Implementation of Stratified Sampling Using Number of Rows
We divide the population into groups and select a fixed number of members from each group to form the final sample.
1. Installing and Loading Required Packages
We install and load the dplyr package to manipulate data and perform group-wise sampling.
- install.packages: Installs the required package.
- library: Loads the installed package for use.
install.packages("dplyr")
library(dplyr)
2. Creating the Data Frame
We create a data frame containing 600 entries, with equal numbers of Teachers, Students, Workforce and Guests, each having a randomly generated GPA.
- data.frame: Creates a tabular structure to hold data.
- rep: Repeats the group labels to form a full population.
- rnorm: Generates random GPA scores using a normal distribution.

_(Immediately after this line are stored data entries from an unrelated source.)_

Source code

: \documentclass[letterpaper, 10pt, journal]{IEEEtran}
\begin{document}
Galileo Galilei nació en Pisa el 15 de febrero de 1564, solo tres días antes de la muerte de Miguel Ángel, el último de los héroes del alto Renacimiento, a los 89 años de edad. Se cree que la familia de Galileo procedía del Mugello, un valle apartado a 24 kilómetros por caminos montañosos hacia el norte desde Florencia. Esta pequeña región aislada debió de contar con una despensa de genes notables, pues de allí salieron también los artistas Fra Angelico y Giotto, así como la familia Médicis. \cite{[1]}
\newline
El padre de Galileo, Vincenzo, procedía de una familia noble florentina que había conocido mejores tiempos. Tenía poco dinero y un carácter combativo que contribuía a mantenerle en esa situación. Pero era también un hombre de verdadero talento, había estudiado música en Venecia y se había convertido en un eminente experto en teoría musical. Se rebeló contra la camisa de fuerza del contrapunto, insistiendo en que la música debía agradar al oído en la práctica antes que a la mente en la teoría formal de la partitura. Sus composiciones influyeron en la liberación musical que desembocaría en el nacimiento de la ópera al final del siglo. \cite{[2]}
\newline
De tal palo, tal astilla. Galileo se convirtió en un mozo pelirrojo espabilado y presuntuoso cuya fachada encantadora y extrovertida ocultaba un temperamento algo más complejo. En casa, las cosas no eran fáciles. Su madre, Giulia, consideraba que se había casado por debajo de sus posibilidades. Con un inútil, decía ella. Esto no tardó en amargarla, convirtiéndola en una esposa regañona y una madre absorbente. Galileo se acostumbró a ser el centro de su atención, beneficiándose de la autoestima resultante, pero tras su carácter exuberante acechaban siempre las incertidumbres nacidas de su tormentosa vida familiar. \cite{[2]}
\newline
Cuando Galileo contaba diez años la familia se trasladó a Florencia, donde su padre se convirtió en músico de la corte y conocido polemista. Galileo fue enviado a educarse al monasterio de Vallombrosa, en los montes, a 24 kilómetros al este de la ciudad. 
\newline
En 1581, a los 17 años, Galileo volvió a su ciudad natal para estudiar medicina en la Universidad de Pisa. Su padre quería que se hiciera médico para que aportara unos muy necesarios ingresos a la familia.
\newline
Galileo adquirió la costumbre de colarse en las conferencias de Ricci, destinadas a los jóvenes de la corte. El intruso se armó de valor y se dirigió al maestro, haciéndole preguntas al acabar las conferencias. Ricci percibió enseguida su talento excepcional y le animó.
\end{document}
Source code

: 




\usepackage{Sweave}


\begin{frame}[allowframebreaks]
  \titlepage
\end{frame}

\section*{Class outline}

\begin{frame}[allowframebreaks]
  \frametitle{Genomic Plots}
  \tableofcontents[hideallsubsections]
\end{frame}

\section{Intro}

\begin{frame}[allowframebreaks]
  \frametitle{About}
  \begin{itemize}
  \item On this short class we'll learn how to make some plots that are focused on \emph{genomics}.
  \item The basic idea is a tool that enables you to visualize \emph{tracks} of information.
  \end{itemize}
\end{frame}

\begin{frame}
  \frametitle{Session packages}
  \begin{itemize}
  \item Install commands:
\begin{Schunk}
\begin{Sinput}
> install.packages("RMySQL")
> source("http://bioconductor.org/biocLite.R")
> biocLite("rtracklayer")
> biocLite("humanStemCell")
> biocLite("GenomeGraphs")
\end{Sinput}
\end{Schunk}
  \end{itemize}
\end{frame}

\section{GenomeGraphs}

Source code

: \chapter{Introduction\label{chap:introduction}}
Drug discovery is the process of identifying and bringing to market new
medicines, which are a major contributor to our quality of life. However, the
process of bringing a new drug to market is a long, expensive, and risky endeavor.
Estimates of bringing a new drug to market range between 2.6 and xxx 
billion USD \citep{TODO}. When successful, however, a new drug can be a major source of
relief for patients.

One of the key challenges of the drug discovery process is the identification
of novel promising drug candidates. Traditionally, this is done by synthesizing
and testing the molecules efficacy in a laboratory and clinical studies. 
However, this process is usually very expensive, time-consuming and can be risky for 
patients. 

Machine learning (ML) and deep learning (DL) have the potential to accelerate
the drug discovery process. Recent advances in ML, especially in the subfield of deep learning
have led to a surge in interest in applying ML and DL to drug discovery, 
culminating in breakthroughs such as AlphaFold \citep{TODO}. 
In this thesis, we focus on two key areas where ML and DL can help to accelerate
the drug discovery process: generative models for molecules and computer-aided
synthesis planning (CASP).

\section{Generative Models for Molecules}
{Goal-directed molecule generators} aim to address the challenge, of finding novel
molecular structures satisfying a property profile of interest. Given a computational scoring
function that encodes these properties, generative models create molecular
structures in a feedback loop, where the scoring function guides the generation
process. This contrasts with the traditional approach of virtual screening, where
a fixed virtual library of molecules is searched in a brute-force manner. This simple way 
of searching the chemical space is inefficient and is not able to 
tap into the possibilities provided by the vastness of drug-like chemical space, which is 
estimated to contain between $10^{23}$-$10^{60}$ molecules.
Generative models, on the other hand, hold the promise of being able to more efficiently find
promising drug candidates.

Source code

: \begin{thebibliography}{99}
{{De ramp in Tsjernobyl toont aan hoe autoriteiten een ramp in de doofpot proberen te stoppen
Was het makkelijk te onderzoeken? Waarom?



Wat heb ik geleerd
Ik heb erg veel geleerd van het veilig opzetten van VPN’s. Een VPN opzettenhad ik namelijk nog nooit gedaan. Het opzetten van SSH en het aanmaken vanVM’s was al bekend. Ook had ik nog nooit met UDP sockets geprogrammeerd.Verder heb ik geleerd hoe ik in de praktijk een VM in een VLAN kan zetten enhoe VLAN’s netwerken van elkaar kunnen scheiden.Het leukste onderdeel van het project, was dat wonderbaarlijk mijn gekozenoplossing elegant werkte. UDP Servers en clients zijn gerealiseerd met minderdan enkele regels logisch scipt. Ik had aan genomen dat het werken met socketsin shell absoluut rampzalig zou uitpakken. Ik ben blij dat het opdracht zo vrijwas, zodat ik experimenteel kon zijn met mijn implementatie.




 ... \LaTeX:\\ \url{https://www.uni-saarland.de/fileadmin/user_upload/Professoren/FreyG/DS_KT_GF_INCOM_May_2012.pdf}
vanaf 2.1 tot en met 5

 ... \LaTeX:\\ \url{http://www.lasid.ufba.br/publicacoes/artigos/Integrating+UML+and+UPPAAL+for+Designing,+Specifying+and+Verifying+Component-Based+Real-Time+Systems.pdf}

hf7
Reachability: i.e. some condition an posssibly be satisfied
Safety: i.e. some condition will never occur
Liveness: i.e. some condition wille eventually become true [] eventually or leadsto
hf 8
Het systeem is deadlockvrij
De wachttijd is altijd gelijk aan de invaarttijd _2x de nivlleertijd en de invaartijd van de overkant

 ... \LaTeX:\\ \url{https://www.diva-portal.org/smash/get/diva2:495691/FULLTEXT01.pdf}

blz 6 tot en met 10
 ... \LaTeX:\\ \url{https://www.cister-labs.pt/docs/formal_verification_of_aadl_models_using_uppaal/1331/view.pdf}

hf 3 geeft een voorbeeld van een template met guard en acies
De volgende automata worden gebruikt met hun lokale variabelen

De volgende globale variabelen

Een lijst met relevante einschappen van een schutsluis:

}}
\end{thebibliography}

df <- data.frame(group = rep(c("Teachers", "Students", "Workforce", "Guests"), each = 150),
gpa = rnorm(600, mean = 90, sd = 3))
3. Obtaining Stratified Sample
We group the data by category and select 15 samples from each group using random sampling.
- group_by: Groups data by a categorical column.

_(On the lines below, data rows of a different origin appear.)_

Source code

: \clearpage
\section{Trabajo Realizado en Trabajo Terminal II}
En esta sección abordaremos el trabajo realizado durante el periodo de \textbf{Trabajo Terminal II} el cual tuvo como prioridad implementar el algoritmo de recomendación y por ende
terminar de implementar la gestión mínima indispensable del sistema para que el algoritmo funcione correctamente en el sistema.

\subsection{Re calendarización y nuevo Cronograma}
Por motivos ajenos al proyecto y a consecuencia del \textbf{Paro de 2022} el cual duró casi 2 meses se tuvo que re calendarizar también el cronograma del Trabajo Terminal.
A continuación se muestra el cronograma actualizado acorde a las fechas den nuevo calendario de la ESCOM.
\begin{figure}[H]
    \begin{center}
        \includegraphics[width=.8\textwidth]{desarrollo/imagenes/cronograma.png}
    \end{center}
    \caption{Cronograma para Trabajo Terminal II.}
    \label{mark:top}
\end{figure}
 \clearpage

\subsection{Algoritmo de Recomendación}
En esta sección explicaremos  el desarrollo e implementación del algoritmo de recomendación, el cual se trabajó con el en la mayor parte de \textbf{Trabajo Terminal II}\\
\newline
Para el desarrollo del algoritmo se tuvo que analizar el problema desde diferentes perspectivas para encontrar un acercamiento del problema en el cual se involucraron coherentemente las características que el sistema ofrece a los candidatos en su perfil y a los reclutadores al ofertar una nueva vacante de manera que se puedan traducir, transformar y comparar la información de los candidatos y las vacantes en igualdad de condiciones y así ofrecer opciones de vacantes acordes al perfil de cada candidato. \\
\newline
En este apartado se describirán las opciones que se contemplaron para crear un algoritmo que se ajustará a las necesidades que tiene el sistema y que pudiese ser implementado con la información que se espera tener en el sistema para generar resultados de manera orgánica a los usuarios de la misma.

- sample_n: Selects a specific number of samples from each group.
- pipe operator (%>%): Passes the result from one function to the next.
strat_sample <- df %>%
group_by(group) %>%
sample_n(size = 15)
4. Finding Frequency of Groups in the Sample
We check how many records are selected from each group in the final sample.
- table: Counts the frequency of each group in the sample.
table(strat_sample$group)
Output:

Implementation of Stratified Sampling Using Fraction of Rows
We divide the population into groups and select a specific fraction of members from each group to form the final sample.

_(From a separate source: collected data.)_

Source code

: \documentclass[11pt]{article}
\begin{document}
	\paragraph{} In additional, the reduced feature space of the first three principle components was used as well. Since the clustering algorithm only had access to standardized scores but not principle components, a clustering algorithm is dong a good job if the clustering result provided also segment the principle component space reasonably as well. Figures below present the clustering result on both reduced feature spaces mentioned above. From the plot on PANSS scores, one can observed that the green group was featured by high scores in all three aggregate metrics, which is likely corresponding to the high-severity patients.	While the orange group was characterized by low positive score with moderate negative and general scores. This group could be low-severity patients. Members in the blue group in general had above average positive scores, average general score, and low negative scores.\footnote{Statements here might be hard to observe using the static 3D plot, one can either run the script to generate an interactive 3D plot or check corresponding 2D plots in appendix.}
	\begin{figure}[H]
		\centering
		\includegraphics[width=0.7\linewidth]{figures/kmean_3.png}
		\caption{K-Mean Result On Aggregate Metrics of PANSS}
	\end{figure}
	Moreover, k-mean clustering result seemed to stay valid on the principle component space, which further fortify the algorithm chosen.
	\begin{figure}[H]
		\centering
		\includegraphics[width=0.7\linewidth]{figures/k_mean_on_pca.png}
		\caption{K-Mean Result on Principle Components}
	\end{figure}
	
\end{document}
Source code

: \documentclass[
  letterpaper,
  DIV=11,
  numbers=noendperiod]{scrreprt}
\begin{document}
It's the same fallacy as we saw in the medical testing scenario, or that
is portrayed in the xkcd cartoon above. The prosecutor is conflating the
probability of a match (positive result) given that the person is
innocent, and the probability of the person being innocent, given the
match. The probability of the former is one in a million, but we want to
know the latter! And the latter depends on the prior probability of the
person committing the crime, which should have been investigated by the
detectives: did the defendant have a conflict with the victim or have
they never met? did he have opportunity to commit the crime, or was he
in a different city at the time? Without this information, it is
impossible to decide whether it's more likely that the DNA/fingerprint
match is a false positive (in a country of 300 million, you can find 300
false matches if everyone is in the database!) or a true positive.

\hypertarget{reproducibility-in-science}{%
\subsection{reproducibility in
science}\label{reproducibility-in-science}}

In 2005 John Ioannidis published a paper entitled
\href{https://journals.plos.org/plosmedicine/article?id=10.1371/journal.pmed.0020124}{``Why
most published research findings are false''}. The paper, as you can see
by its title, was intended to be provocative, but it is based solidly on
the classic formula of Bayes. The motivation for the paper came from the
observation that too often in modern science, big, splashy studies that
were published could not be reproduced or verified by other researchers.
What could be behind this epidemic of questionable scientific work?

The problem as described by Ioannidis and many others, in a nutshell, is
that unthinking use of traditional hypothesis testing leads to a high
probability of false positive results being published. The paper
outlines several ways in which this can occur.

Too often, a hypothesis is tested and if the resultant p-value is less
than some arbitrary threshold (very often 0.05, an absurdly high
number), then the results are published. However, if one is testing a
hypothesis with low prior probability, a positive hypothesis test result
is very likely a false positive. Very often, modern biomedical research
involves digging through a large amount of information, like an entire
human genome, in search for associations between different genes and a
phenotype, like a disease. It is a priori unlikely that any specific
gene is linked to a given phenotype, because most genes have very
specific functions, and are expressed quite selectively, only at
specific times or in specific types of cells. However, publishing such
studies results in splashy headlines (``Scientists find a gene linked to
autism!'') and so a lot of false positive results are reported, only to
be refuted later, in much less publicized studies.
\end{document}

1. Installing and Loading Required Packages
We install and load the dplyr package to enable data manipulation and sampling functions.
- install.packages: Installs the required package.
- library: Loads the installed package for use.
install.packages("dplyr")
library(dplyr)
2. Creating the Data Frame
We create the same data frame with 600 rows and four groups, each having 150 entries and a GPA score.
- data.frame: Creates the data structure.
- rep: Repeats group values.
- rnorm: Generates GPA values randomly.
df <- data.frame(group = rep(c("Teachers", "Students", "Workforce", "Guests"), each = 150),
gpa = rnorm(600, mean = 90, sd = 3))
3. Obtaining Stratified Sample
We use the group-wise sampling function to select 20 percent of data from each group.
- group_by: Groups data according to the category.
- sample_frac: Selects a fraction of samples from each group.
- pipe operator (%>%): Passes the result from one step to another.
strat_sample <- df %>%
group_by(group) %>%
sample_frac(size = 0.20)
4. Finding Frequency of Groups in the Sample
We check how many records were selected from each group after applying fraction-based sampling.
- table: Shows the count of entries from each group.
table(strat_sample$group)
Output:

We implemented stratified sampling in R programming language using two methods, fixed number of rows and fraction of rows.